There were 17 households, of which 29.4% had children under the age of 18 living with them, 76.5% were married couples living together, 5.9% had a female householder with no husband present, and 17.6% were non-families. 17.6% of all households were made up of individuals, and 5.9% had someone living alone who was 65 years of age or older. The average household size was 2.59 and the average family size was 2.86.
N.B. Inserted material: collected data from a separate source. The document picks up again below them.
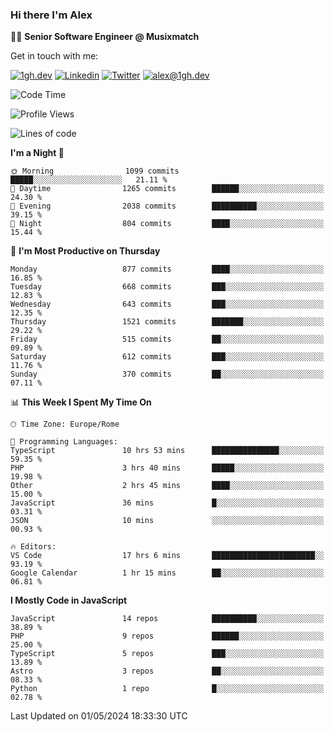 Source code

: ### Hi there I'm Alex

👨‍💻 __Senior Software Engineer @ Musixmatch__

Get in touch with me:

[![1gh.dev](https://img.shields.io/static/v1?label=1gh.dev&message=%20&color=red&logo=&style=flat-square&logoColor=white)](https://www.1gh.dev/)
[![Linkedin](https://img.shields.io/static/v1?label=Linkedin&message=%20&color=blue&logo=Linkedin&style=flat-square&logoColor=white)](https://linkedin.com/in/alexghirelli)
[![Twitter](https://img.shields.io/static/v1?label=Twitter&message=%20&color=blue&logo=Twitter&style=flat-square&logoColor=white)](https://twitter.com/alexGhirelli)
[![alex@1gh.dev](https://img.shields.io/static/v1?label=alex@1gh.dev&message=%20&color=red&logo=gmail&style=flat-square&logoColor=white)](mailto:alex@1gh.dev)

<!--START_SECTION:waka-->
![Code Time](http://img.shields.io/badge/Code%20Time-7%2C914%20hrs%208%20mins-blue)

![Profile Views](http://img.shields.io/badge/Profile%20Views-0-blue)

![Lines of code](https://img.shields.io/badge/From%20Hello%20World%20I%27ve%20Written-25.5%20million%20lines%20of%20code-blue)

**I'm a Night 🦉** 

```text
🌞 Morning                1099 commits        █████░░░░░░░░░░░░░░░░░░░░   21.11 % 
🌆 Daytime                1265 commits        ██████░░░░░░░░░░░░░░░░░░░   24.30 % 
🌃 Evening                2038 commits        ██████████░░░░░░░░░░░░░░░   39.15 % 
🌙 Night                  804 commits         ████░░░░░░░░░░░░░░░░░░░░░   15.44 % 
```
📅 **I'm Most Productive on Thursday** 

```text
Monday                   877 commits         ████░░░░░░░░░░░░░░░░░░░░░   16.85 % 
Tuesday                  668 commits         ███░░░░░░░░░░░░░░░░░░░░░░   12.83 % 
Wednesday                643 commits         ███░░░░░░░░░░░░░░░░░░░░░░   12.35 % 
Thursday                 1521 commits        ███████░░░░░░░░░░░░░░░░░░   29.22 % 
Friday                   515 commits         ██░░░░░░░░░░░░░░░░░░░░░░░   09.89 % 
Saturday                 612 commits         ███░░░░░░░░░░░░░░░░░░░░░░   11.76 % 
Sunday                   370 commits         ██░░░░░░░░░░░░░░░░░░░░░░░   07.11 % 
```


📊 **This Week I Spent My Time On** 

```text
🕑︎ Time Zone: Europe/Rome

💬 Programming Languages: 
TypeScript               10 hrs 53 mins      ███████████████░░░░░░░░░░   59.35 % 
PHP                      3 hrs 40 mins       █████░░░░░░░░░░░░░░░░░░░░   19.98 % 
Other                    2 hrs 45 mins       ████░░░░░░░░░░░░░░░░░░░░░   15.00 % 
JavaScript               36 mins             █░░░░░░░░░░░░░░░░░░░░░░░░   03.31 % 
JSON                     10 mins             ░░░░░░░░░░░░░░░░░░░░░░░░░   00.93 % 

🔥 Editors: 
VS Code                  17 hrs 6 mins       ███████████████████████░░   93.19 % 
Google Calendar          1 hr 15 mins        ██░░░░░░░░░░░░░░░░░░░░░░░   06.81 % 
```

**I Mostly Code in JavaScript** 

```text
JavaScript               14 repos            ██████████░░░░░░░░░░░░░░░   38.89 % 
PHP                      9 repos             ██████░░░░░░░░░░░░░░░░░░░   25.00 % 
TypeScript               5 repos             ███░░░░░░░░░░░░░░░░░░░░░░   13.89 % 
Astro                    3 repos             ██░░░░░░░░░░░░░░░░░░░░░░░   08.33 % 
Python                   1 repo              █░░░░░░░░░░░░░░░░░░░░░░░░   02.78 % 
```




 Last Updated on 01/05/2024 18:33:30 UTC
<!--END_SECTION:waka-->
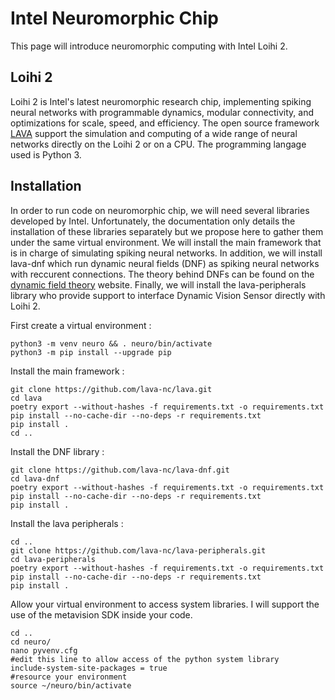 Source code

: # Intel Neuromorphic Chip

This page will introduce neuromorphic computing with Intel Loihi 2.

## Loihi 2

Loihi 2 is Intel's latest neuromorphic research chip, implementing spiking neural networks with programmable dynamics, modular connectivity, and optimizations for scale, speed, and efficiency. The open source framework [LAVA](https://lava-nc.org/) support the simulation and computing of a wide range of neural networks directly on the Loihi 2 or on a CPU. The programming langage used is Python 3.

## Installation

In order to run code on neuromorphic chip, we will need several libraries developed by Intel. Unfortunately, the documentation only details the installation of these libraries separately but we propose here to gather them under the same virtual environment. We will install the main framework that is in charge of simulating spiking neural networks. In addition, we will install lava-dnf which run dynamic neural fields (DNF) as spiking neural networks with reccurent connections. The theory behind DNFs can be found on the [dynamic field theory](https://dynamicfieldtheory.org/) website. Finally, we will install the lava-peripherals library who provide support to interface Dynamic Vision Sensor directly with Loihi 2.

First create a virtual environment :
```
python3 -m venv neuro && . neuro/bin/activate
python3 -m pip install --upgrade pip
```
Install the main framework :
```
git clone https://github.com/lava-nc/lava.git
cd lava
poetry export --without-hashes -f requirements.txt -o requirements.txt
pip install --no-cache-dir --no-deps -r requirements.txt
pip install .
cd ..
```
Install the DNF library :
```
git clone https://github.com/lava-nc/lava-dnf.git
cd lava-dnf
poetry export --without-hashes -f requirements.txt -o requirements.txt
pip install --no-cache-dir --no-deps -r requirements.txt
pip install .
```
Install the lava peripherals :
```
cd ..
git clone https://github.com/lava-nc/lava-peripherals.git
cd lava-peripherals
poetry export --without-hashes -f requirements.txt -o requirements.txt
pip install --no-cache-dir --no-deps -r requirements.txt
pip install .
```
Allow your virtual environment to access system libraries. I will support the use of the metavision SDK inside your code.
```
cd ..
cd neuro/
nano pyvenv.cfg
#edit this line to allow access of the python system library
include-system-site-packages = true
#resource your environment
source ~/neuro/bin/activate
```



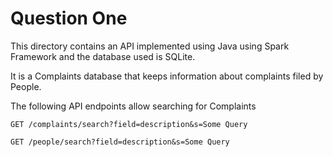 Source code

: # Question One


This directory contains an API implemented using Java using Spark Framework and the database used is SQLite.

It is a Complaints database that keeps information about complaints filed by People.

The following API endpoints allow searching for Complaints

```shell
GET /complaints/search?field=description&s=Some Query
```


```shell
GET /people/search?field=description&s=Some Query
```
The median age in the city was 41 years. 25% of residents were under the age of 18; 4.7% were between the ages of 18 and 24; 25% were from 25 to 44; 31.8% were from 45 to 64; and 13.6% were 65 years of age or older. The gender makeup of the city was 43.2% male and 56.8% female.

==Government==
The Athol government consists of a mayor and five council members. The council meets the 1st Wednesday of each month at 7PM.

==Education==
The community is served by Thunder Ridge USD 110 public school district.